A few examples show how this works. Consider the declaration of the
<html> tag, taken from the HTML DTD:
<!ELEMENT html (head, body)>
This defines the element named html whose content
is a head element followed by a
body element. Notice that you do not enclose the
element names in angle brackets within the DTD; that notation is used
only when the elements are actually used in a document.
Within the HTML DTD, you can find the declaration of the
<head> tag:
<!ELEMENT head (%head.misc;,
((title, %head.misc;, (base, %head.misc;)?) |
(base, %head.misc;, (title, %head.misc;))))>
Gulp. What on earth does this mean? First, notice that a parameter
entity named head.misc is used several times in
this declaration. Let's go get it:
<!ENTITY % head.misc "(script|style|meta|link|object)*">
Now things are starting to make sense: head.misc
defines a group of elements, from which you may choose one. However,
the trailing asterisk indicates that you may include zero or more of
these elements. The net result is that anywhere
%head.misc; appears, you can include zero or more
script, style,
meta, link, or
object elements, in any order. Sound familiar?

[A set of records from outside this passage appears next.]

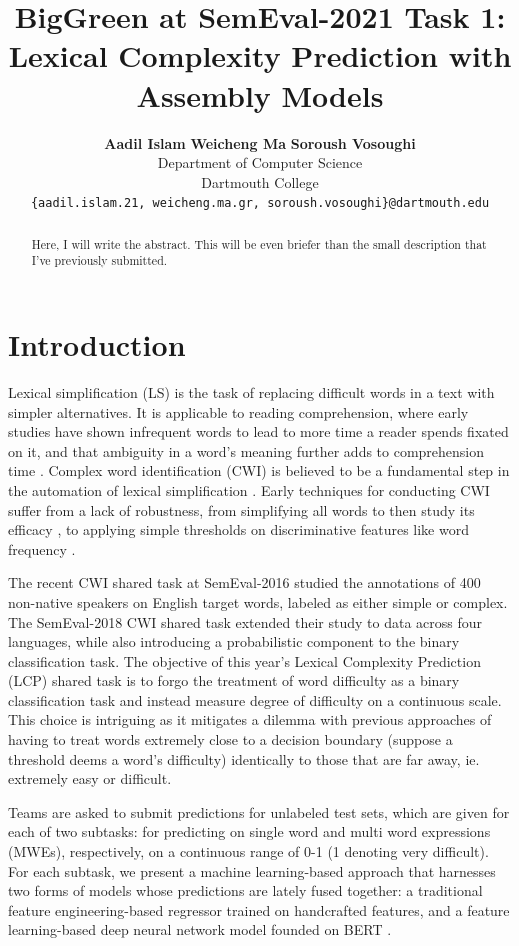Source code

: \documentclass[11pt,a4paper]{article}
\title{BigGreen at SemEval-2021 Task 1: \\
Lexical Complexity Prediction with Assembly Models}
\author{
  \textbf{Aadil Islam}\normalfont{,} \textbf{Weicheng Ma}\normalfont{, and} \textbf{Soroush Vosoughi}\\
  Department of Computer Science\\
  Dartmouth College\\
  \texttt{\{aadil.islam.21, weicheng.ma.gr, soroush.vosoughi\}@dartmouth.edu}
}
\date{}
\begin{document}
\maketitle

\begin{abstract}
  Here, I will write the abstract. This will be even briefer than the small description that I've previously submitted.
\end{abstract}

\section{Introduction}

Lexical simplification (LS) is the task of replacing difficult words in a text with simpler alternatives. It is applicable to reading comprehension, where early studies have shown infrequent words to lead to more time a reader spends fixated on it, and that ambiguity in a word's meaning further adds to comprehension time \citep{raynerd86}. Complex word identification (CWI) is believed to be a fundamental step in the automation of lexical simplification \citep{shardlow2014open}. Early techniques for conducting CWI suffer from a lack of robustness, from simplifying all words to then study its efficacy \citep{devlintait}, to applying simple thresholds on discriminative features like word frequency \citep{10.1007/11573067_19}. 

The recent CWI shared task at SemEval-2016 \citep{paetzoldspecia:2016:SemEval1} studied the annotations of 400 non-native speakers on English target words, labeled as either simple or complex. The SemEval-2018 CWI shared task \citep{stajner-EtAl:2018:BEA} extended their study to data across four languages, while also introducing a probabilistic component to the binary classification task. The objective of this year's Lexical Complexity Prediction (LCP) shared task \citep{shardlow2020complex} is to forgo the treatment of word difficulty as a binary classification task \citep{paetzoldspecia:2016:SemEval1, stajner-EtAl:2018:BEA} and instead measure degree of difficulty on a continuous scale. This choice is intriguing as it mitigates a dilemma with previous approaches of having to treat words extremely close to a decision boundary (suppose a threshold deems a word's difficulty) identically to those that are far away, ie. extremely easy or difficult.

Teams are asked to submit predictions for unlabeled test sets, which are given for each of two subtasks: for predicting on single word and multi word expressions (MWEs), respectively, on a continuous range of 0-1 (1 denoting very difficult). For each subtask, we present a machine learning-based approach that harnesses two forms of models whose predictions are lately fused together: a traditional feature engineering-based regressor trained on handcrafted features, and a feature learning-based deep neural network model founded on BERT \citep{DBLP:journals/corr/abs-1810-04805}. 
\end{document}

Returning to the head declaration, we see that we
are allowed to begin with any number of the head
miscellaneous elements. We must then make a choice: either a group
consisting of a title element, optional
miscellaneous items, and an optional base element
followed by miscellaneous items; or a group consisting of a
base element, miscellaneous items, a
title element, and some more miscellaneous items.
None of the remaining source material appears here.